* [Task prompt] Reproduce the whole of the records exactly, and make sure no picture is carried into the result.

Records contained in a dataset
::::::::::
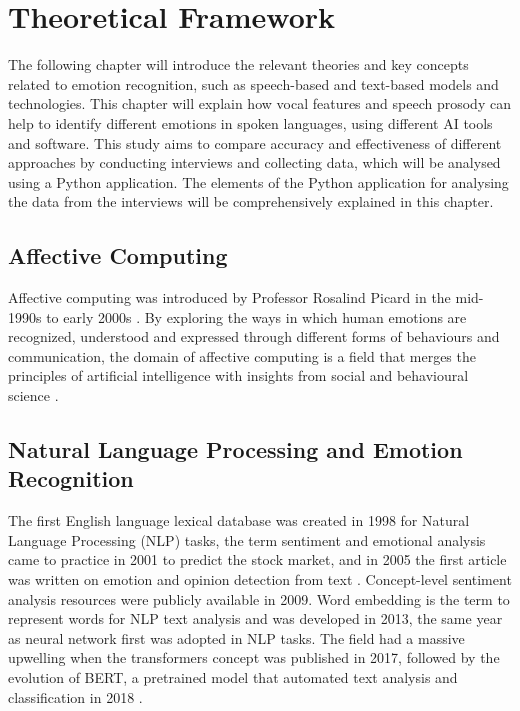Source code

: \chapter{Theoretical Framework}
\label{chap:theoretical-framework}

The following chapter will introduce the relevant theories and key concepts related to emotion recognition, such as speech-based and text-based models and technologies. 
This chapter will explain how vocal features and speech prosody can help to identify different emotions in spoken languages, using different AI tools and software. This study aims to compare accuracy and effectiveness of different approaches by conducting interviews and collecting data, which will be analysed using a Python application. The elements of the Python application for analysing the data from the interviews will be comprehensively explained in this chapter.

\section{Affective Computing}

 Affective computing was introduced by Professor Rosalind Picard in the mid-1990s to early 2000s \autocite{Tian2022}. By exploring the ways in which human emotions are recognized, understood and expressed through different forms of behaviours and communication, the domain of affective computing is a field that merges the principles of artificial intelligence with insights from social and behavioural science \autocite{Tian2022}.

\section{Natural Language Processing and Emotion Recognition}
The first English language lexical database was created in 1998 for Natural Language Processing (NLP) tasks, the term sentiment and emotional analysis came to practice in 2001 to predict the stock market, and in 2005 the first article was written on emotion and opinion detection from text \autocite{Kusal2023}. Concept-level sentiment analysis resources were publicly available in 2009. Word embedding is the term to represent words for NLP text analysis and was developed in 2013, the same year as neural network first was adopted in NLP tasks. The field had a massive upwelling when the transformers concept was published in 2017, followed by the evolution of BERT, a pretrained model that automated text analysis and classification in 2018 \autocite{Kusal2023}. 

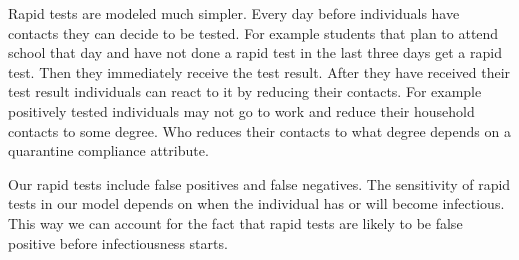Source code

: Rapid tests are modeled much simpler. Every day before individuals have contacts they can
decide to be tested. For example students that plan to
attend school that day and have not done a rapid test in the last three days get a rapid
test. Then they immediately receive the test result. After they have received their test
result individuals can react to it by reducing their contacts. For example positively
tested individuals may not go to work and reduce their household contacts to some degree.
Who reduces their contacts to what degree depends on a quarantine compliance attribute.

Our rapid tests include false positives and false negatives. The sensitivity of rapid
tests in our model depends on when the individual has or will become infectious. This way
we can account for the fact that rapid tests are likely to be false positive before
infectiousness starts.


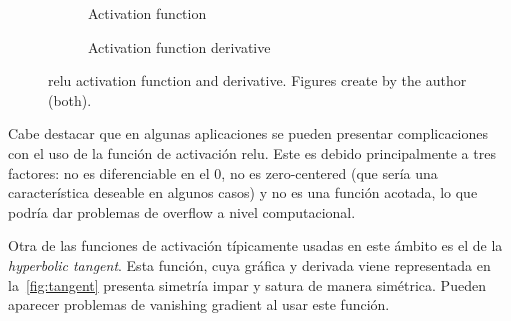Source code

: \begin{figure}[ht]
  \centering
  \begin{subfigure}[b]{.375\textwidth}
    \centering
    \caption{Activation function}
  \end{subfigure}\hspace{3em}
  \begin{subfigure}[b]{.375\textwidth}
    \centering
    \caption{Activation function derivative}
  \end{subfigure}
  \caption[ and activation function]{\acf{relu} activation
    function and derivative. Figures create by the author (both).}%
  \label{fig:relu}
\end{figure}

Cabe destacar que en algunas aplicaciones se pueden presentar complicaciones
con el uso de la función de activación \gls{relu}. Este es debido
principalmente a tres factores: no es diferenciable en el \(0\), no es
zero-centered (que sería una característica deseable en algunos casos) y no
es una función acotada, lo que podría dar problemas de overflow a nivel
computacional.

Otra de las funciones de activación típicamente usadas en este ámbito es el de
la \emph{hyperbolic tangent}. Esta función, cuya
gráfica y derivada viene representada en la\ \vref{fig:tangent} presenta
simetría impar y satura de manera simétrica. Pueden aparecer problemas de
vanishing gradient al usar este función.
::::::::::
* [Answer to the exercise]
Source code

: \chapter{Theoretical Framework}
\label{chap:theoretical-framework}

The following chapter will introduce the relevant theories and key concepts related to emotion recognition, such as speech-based and text-based models and technologies. 
This chapter will explain how vocal features and speech prosody can help to identify different emotions in spoken languages, using different AI tools and software. This study aims to compare accuracy and effectiveness of different approaches by conducting interviews and collecting data, which will be analysed using a Python application. The elements of the Python application for analysing the data from the interviews will be comprehensively explained in this chapter.

\section{Affective Computing}

 Affective computing was introduced by Professor Rosalind Picard in the mid-1990s to early 2000s \autocite{Tian2022}. By exploring the ways in which human emotions are recognized, understood and expressed through different forms of behaviours and communication, the domain of affective computing is a field that merges the principles of artificial intelligence with insights from social and behavioural science \autocite{Tian2022}.

\section{Natural Language Processing and Emotion Recognition}
The first English language lexical database was created in 1998 for Natural Language Processing (NLP) tasks, the term sentiment and emotional analysis came to practice in 2001 to predict the stock market, and in 2005 the first article was written on emotion and opinion detection from text \autocite{Kusal2023}. Concept-level sentiment analysis resources were publicly available in 2009. Word embedding is the term to represent words for NLP text analysis and was developed in 2013, the same year as neural network first was adopted in NLP tasks. The field had a massive upwelling when the transformers concept was published in 2017, followed by the evolution of BERT, a pretrained model that automated text analysis and classification in 2018 \autocite{Kusal2023}. 

Source code

: Rapid tests are modeled much simpler. Every day before individuals have contacts they can
decide to be tested. For example students that plan to
attend school that day and have not done a rapid test in the last three days get a rapid
test. Then they immediately receive the test result. After they have received their test
result individuals can react to it by reducing their contacts. For example positively
tested individuals may not go to work and reduce their household contacts to some degree.
Who reduces their contacts to what degree depends on a quarantine compliance attribute.

Our rapid tests include false positives and false negatives. The sensitivity of rapid
tests in our model depends on when the individual has or will become infectious. This way
we can account for the fact that rapid tests are likely to be false positive before
infectiousness starts.


Source code

: \begin{figure}[ht]
  \centering
  \begin{subfigure}[b]{.375\textwidth}
    \centering
    \caption{Activation function}
  \end{subfigure}\hspace{3em}
  \begin{subfigure}[b]{.375\textwidth}
    \centering
    \caption{Activation function derivative}
  \end{subfigure}
  \caption[ and activation function]{\acf{relu} activation
    function and derivative. Figures create by the author (both).}%
  \label{fig:relu}
\end{figure}

Cabe destacar que en algunas aplicaciones se pueden presentar complicaciones
con el uso de la función de activación \gls{relu}. Este es debido
principalmente a tres factores: no es diferenciable en el \(0\), no es
zero-centered (que sería una característica deseable en algunos casos) y no
es una función acotada, lo que podría dar problemas de overflow a nivel
computacional.

Otra de las funciones de activación típicamente usadas en este ámbito es el de
la \emph{hyperbolic tangent}. Esta función, cuya
gráfica y derivada viene representada en la\ \vref{fig:tangent} presenta
simetría impar y satura de manera simétrica. Pueden aparecer problemas de
vanishing gradient al usar este función.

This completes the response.